For each line below that includes the word "aren", make a copy.

(Collected data)
═══
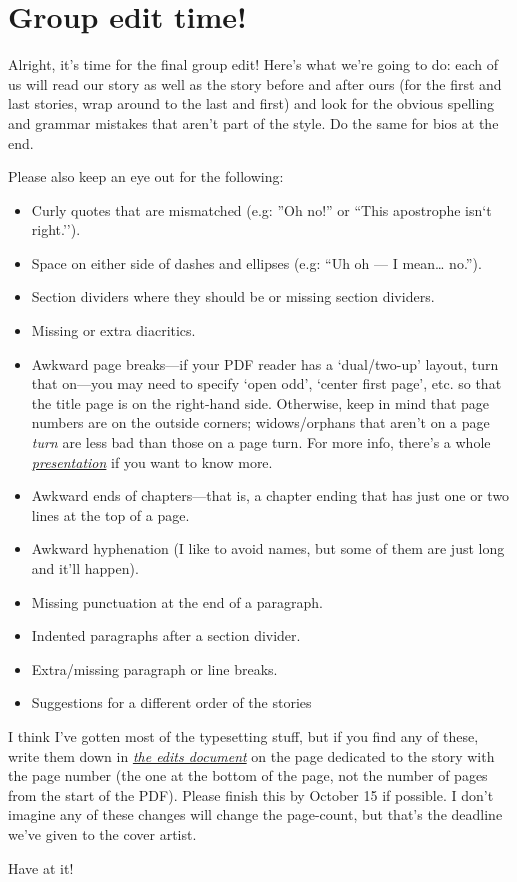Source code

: \documentclass{memoir}
\begin{document}
\section*{Group edit time!}

Alright, it's time for the final group edit! Here's what we're going to do: each of us will read our story as well as the story before and after ours (for the first and last stories, wrap around to the last and first) and look for the obvious spelling and grammar mistakes that aren't part of the style. Do the same for bios at the end.

Please also keep an eye out for the following:

\begin{itemize}
  \item Curly quotes that are mismatched (e.g: ''Oh no!'' or ``This apostrophe isn`t right.'').
  \item Space on either side of dashes and ellipses (e.g: ``Uh oh --- I mean\ldots{} no.'').
  \item Section dividers where they should be or missing section dividers.
  \item Missing or extra diacritics.
\item Awkward page breaks---if your PDF reader has a `dual/two-up' layout, turn that on---you may need to specify `open odd', `center first page', etc. so that the title page is on the right-hand side. Otherwise, keep in mind that page numbers are on the outside corners; widows/orphans that aren't on a page \emph{turn} are less bad than those on a page turn. For more info, there's a whole \emph{\href{https://writing.drab-makyo.com/layout-and-design/}{presentation}} if you want to know more.
  \item Awkward ends of chapters---that is, a chapter ending that has just one or two lines at the top of a page.
  \item Awkward hyphenation (I like to avoid names, but some of them are just long and it'll happen).
  \item Missing punctuation at the end of a paragraph.
  \item Indented paragraphs after a section divider.
  \item Extra/missing paragraph or line breaks.
  \item Suggestions for a different order of the stories
\end{itemize}

I think I've gotten most of the typesetting stuff, but if you find any of these, write them down in \emph{\href{https://docs.google.com/document/d/15Nxm2nm1xkqlmeFr-Nmw2E1KVGYrnD0w5vPffdfcRUU/edit?usp=sharing}{the edits document}} on the page dedicated to the story with the page number (the one at the bottom of the page, not the number of pages from the start of the PDF). Please finish this by October 15 if possible. I don't imagine any of these changes will change the page-count, but that's the deadline we've given to the cover artist.

Have at it!
\end{document}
═══
▶ **REPLY**
Alright, it's time for the final group edit! Here's what we're going to do: each of us will read our story as well as the story before and after ours (for the first and last stories, wrap around to the last and first) and look for the obvious spelling and grammar mistakes that aren't part of the style. Do the same for bios at the end.
\item Awkward page breaks---if your PDF reader has a `dual/two-up' layout, turn that on---you may need to specify `open odd', `center first page', etc. so that the title page is on the right-hand side. Otherwise, keep in mind that page numbers are on the outside corners; widows/orphans that aren't on a page \emph{turn} are less bad than those on a page turn. For more info, there's a whole \emph{\href{https://writing.drab-makyo.com/layout-and-design/}{presentation}} if you want to know more.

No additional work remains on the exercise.